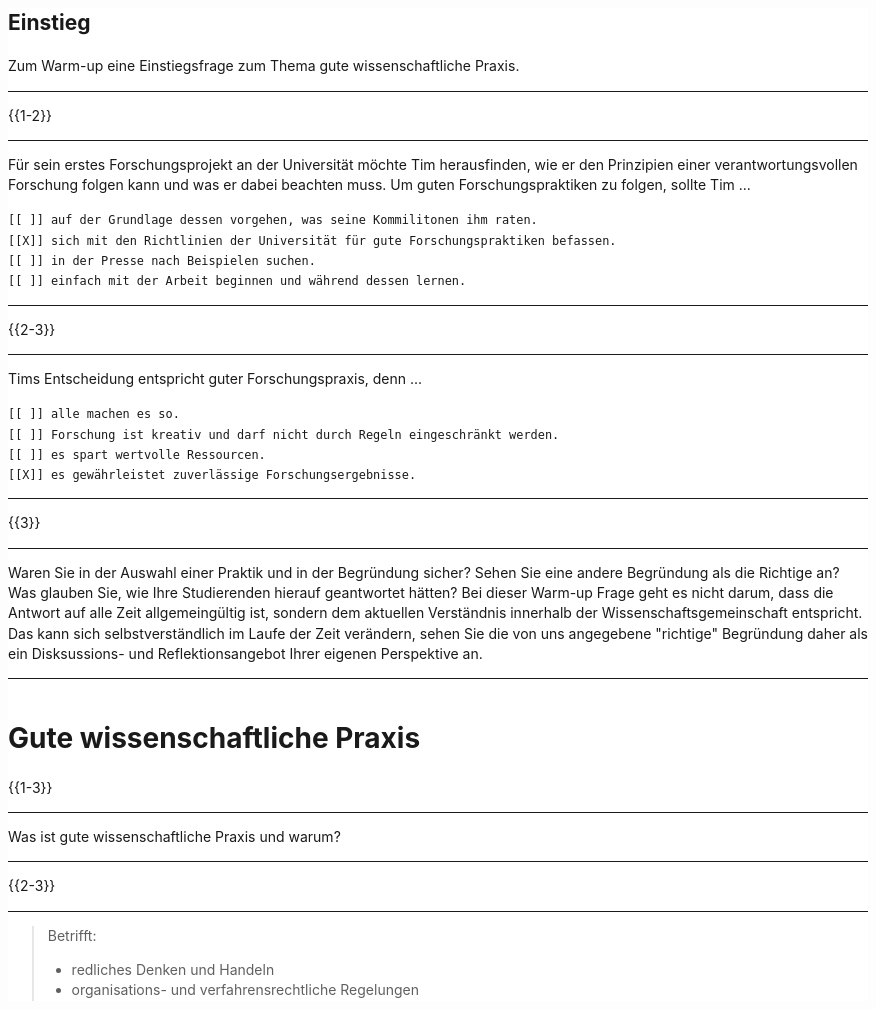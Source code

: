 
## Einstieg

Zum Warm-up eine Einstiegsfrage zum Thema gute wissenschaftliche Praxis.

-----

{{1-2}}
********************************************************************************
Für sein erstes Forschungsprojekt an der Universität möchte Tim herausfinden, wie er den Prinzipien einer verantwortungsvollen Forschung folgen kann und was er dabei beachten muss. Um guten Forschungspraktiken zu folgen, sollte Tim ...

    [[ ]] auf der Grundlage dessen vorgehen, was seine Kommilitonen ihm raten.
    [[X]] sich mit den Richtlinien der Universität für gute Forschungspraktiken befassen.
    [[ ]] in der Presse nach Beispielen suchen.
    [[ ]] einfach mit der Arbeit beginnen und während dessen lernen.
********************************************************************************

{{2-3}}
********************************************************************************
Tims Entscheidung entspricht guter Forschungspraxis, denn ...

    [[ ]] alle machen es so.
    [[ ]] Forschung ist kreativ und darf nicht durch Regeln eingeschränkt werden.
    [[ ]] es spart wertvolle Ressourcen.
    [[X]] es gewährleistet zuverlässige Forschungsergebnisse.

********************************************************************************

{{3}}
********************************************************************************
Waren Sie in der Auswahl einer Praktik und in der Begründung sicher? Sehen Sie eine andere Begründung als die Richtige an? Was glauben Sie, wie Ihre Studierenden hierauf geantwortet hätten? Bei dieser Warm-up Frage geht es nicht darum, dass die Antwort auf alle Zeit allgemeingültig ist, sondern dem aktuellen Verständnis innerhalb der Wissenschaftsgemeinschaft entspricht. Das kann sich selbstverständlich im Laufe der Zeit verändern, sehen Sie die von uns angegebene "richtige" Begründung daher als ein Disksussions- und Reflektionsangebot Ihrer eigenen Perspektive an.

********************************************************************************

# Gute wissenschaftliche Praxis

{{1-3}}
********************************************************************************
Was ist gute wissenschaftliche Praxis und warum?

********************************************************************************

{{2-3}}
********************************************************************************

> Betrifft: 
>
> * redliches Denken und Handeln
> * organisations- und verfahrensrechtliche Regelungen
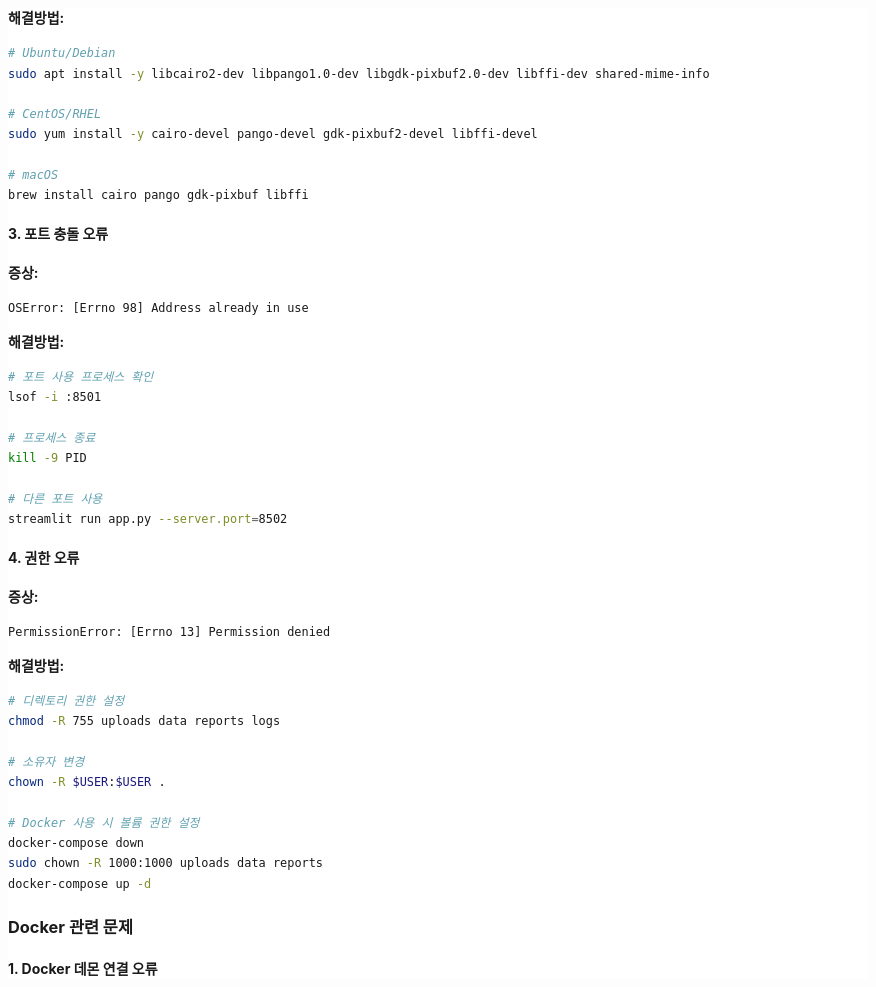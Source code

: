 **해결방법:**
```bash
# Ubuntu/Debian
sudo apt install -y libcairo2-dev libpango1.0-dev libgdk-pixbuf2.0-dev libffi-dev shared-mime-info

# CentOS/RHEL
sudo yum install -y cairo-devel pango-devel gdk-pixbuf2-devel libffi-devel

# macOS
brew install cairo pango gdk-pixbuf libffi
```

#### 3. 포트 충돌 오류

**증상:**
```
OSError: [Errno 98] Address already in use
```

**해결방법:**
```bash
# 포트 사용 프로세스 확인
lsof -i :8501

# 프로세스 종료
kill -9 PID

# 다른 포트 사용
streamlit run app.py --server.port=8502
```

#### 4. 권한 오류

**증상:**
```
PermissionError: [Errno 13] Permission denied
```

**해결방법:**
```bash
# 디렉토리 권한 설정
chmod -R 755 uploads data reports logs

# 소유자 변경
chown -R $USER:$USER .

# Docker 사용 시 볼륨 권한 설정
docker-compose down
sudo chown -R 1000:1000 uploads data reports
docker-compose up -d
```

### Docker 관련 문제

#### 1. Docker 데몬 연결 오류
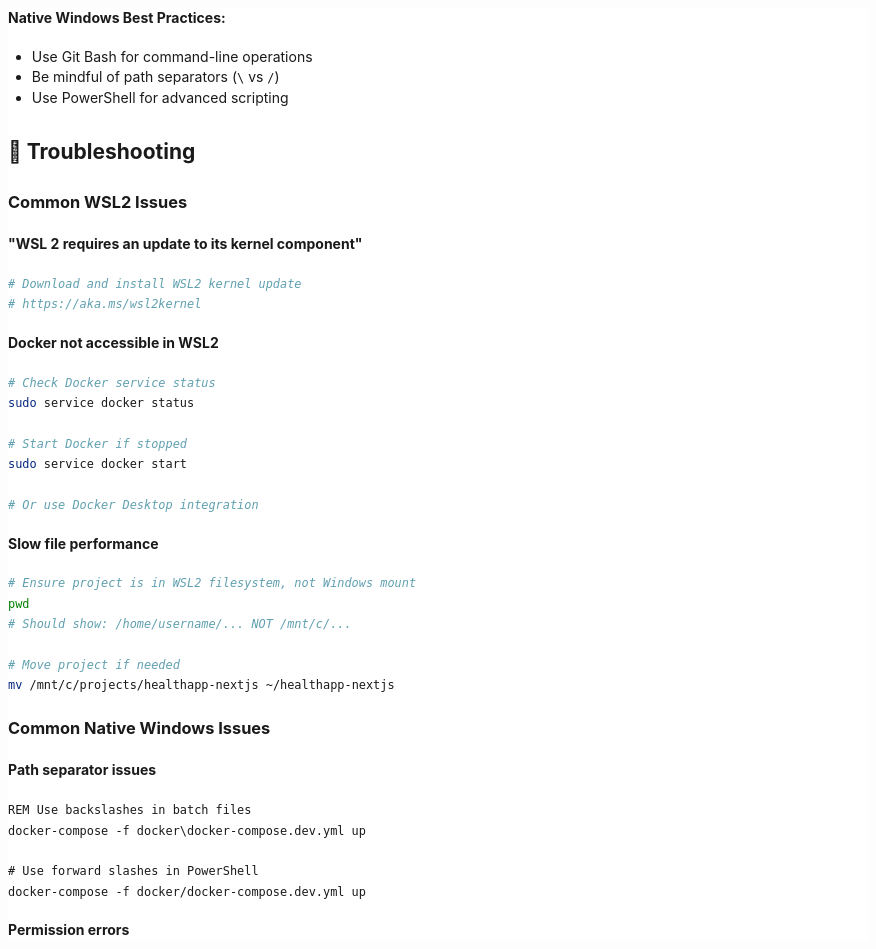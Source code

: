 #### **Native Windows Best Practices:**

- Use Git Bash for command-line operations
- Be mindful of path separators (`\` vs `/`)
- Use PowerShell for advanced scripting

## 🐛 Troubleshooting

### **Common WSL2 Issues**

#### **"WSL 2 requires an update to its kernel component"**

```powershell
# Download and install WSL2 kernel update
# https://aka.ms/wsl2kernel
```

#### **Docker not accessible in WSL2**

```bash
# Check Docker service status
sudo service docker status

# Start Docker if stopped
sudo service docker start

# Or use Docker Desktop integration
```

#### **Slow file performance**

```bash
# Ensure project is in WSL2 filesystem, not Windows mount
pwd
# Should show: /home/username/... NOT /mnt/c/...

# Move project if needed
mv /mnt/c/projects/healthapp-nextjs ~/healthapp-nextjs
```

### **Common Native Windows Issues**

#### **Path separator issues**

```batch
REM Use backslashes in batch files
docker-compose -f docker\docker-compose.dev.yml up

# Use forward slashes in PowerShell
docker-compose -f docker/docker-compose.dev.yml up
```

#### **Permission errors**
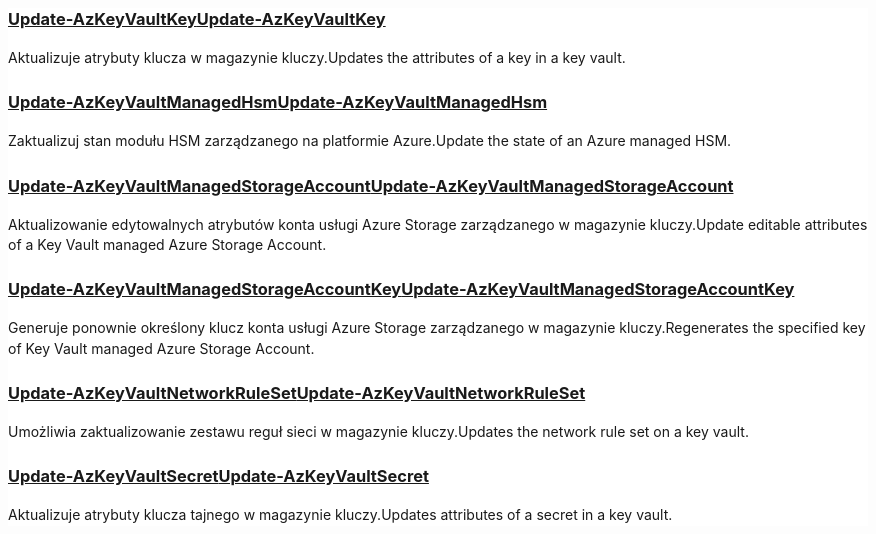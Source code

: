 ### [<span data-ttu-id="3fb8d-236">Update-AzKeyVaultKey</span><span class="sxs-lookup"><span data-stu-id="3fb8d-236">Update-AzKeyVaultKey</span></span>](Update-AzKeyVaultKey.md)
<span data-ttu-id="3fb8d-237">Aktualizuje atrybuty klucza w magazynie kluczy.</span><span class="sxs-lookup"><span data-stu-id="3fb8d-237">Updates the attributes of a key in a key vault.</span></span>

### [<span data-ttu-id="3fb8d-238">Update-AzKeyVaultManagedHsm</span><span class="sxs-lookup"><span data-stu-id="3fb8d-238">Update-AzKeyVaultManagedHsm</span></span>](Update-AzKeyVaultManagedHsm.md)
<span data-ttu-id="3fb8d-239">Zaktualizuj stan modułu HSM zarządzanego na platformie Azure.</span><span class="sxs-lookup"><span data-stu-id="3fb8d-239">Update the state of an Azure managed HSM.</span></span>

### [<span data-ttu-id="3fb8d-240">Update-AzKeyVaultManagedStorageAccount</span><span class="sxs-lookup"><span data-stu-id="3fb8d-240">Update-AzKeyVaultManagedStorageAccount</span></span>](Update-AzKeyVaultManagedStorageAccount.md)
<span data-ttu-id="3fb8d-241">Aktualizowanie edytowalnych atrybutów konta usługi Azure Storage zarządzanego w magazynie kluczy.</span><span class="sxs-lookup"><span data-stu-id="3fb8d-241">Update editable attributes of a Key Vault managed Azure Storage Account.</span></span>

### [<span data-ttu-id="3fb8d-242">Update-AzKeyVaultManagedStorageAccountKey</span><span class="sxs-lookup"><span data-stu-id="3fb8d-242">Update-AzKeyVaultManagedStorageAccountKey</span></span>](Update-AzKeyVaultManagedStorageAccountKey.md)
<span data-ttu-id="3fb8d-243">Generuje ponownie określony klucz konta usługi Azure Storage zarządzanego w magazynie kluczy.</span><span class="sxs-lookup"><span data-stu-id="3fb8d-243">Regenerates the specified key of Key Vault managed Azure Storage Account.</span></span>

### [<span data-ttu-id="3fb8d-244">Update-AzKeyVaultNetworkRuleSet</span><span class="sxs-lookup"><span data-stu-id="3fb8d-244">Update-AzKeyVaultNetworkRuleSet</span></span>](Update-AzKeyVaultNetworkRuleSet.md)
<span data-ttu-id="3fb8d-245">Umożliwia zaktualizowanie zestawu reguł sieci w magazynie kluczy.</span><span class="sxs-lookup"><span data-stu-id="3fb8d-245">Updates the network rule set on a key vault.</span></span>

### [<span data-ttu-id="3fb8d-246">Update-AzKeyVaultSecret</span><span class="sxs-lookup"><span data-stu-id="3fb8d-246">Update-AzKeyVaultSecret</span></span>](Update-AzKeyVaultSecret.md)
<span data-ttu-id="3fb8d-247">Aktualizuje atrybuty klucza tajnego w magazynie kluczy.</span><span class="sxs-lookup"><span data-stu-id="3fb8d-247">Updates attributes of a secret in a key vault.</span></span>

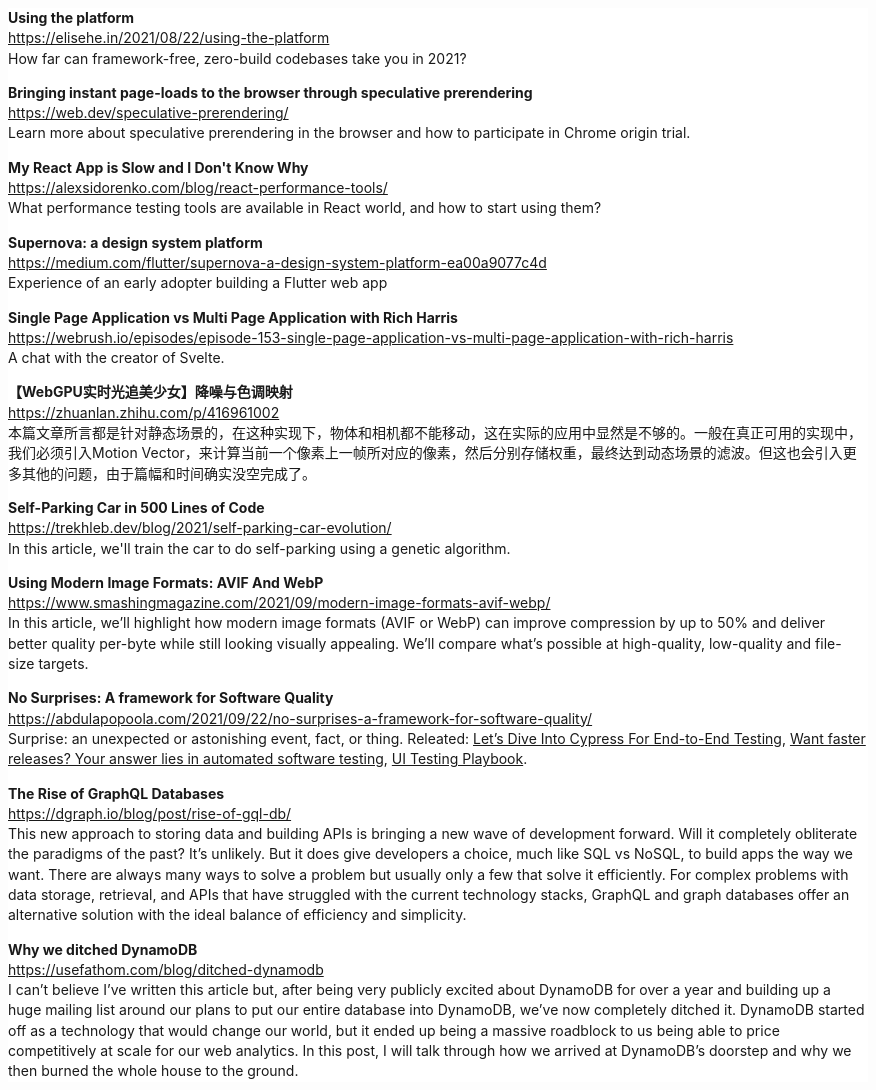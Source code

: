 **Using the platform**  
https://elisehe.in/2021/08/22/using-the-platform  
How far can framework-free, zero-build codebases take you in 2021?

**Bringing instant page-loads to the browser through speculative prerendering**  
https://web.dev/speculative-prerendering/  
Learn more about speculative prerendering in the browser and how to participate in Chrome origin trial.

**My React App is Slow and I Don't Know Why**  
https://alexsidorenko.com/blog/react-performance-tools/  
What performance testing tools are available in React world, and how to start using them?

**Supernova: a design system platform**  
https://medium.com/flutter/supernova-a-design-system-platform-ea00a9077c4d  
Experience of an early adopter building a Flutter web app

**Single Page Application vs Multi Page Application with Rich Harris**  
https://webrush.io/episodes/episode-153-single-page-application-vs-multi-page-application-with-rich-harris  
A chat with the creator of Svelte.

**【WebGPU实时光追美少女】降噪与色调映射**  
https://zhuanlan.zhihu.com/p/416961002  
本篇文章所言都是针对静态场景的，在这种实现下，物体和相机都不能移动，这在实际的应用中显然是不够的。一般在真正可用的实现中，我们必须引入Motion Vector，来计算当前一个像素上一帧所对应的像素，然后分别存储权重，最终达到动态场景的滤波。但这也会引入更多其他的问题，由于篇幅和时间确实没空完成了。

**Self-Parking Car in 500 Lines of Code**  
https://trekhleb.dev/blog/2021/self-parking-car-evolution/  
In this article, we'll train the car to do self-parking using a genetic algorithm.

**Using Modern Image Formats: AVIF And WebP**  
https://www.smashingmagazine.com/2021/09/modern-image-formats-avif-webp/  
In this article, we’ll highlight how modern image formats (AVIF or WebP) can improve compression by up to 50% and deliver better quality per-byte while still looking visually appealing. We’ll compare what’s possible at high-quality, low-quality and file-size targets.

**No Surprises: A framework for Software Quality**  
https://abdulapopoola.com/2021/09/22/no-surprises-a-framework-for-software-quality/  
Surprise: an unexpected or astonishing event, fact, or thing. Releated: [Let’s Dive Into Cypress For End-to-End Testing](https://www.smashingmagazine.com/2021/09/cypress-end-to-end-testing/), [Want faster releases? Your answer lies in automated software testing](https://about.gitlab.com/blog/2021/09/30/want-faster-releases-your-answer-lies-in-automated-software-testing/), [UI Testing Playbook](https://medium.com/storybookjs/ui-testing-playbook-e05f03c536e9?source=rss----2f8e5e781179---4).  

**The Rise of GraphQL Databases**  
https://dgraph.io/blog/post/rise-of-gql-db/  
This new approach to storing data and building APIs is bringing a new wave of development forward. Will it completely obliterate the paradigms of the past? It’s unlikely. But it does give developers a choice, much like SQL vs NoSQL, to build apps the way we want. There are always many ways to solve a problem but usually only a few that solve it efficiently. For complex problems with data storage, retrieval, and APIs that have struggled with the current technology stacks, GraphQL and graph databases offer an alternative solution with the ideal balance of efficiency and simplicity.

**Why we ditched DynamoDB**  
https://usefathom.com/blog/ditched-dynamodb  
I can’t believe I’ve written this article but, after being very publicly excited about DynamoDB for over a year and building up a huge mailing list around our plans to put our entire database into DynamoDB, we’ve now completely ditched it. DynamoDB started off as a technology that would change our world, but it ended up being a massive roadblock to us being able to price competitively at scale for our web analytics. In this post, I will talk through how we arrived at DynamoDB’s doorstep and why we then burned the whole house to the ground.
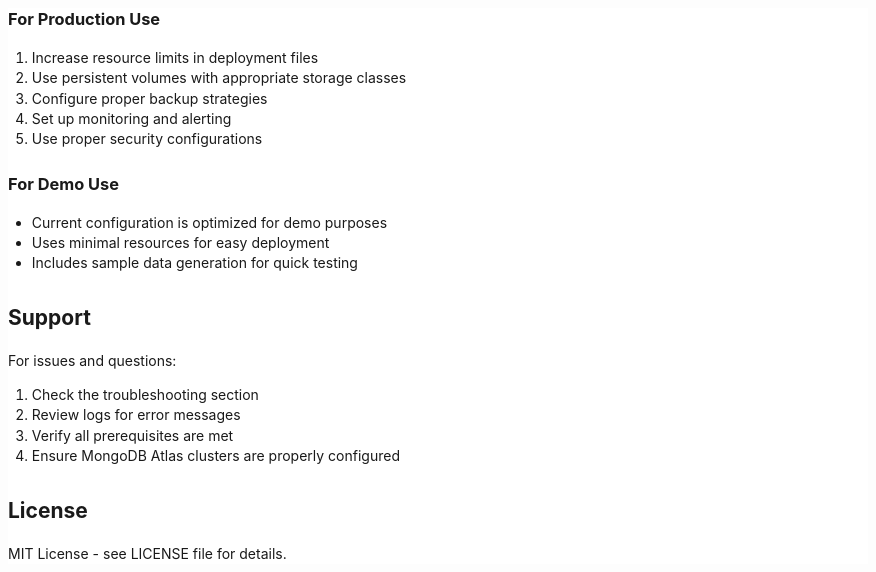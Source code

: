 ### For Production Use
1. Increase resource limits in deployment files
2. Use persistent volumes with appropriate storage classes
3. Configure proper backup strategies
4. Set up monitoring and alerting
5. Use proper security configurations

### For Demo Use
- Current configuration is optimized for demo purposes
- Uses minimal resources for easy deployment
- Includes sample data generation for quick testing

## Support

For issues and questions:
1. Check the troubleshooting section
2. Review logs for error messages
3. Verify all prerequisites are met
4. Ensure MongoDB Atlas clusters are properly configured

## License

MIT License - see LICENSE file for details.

**Brief:** Go through the material and copy every line in which the word "browser" occurs.

**Task result:**
**Bringing instant page-loads to the browser through speculative prerendering**  
Learn more about speculative prerendering in the browser and how to participate in Chrome origin trial.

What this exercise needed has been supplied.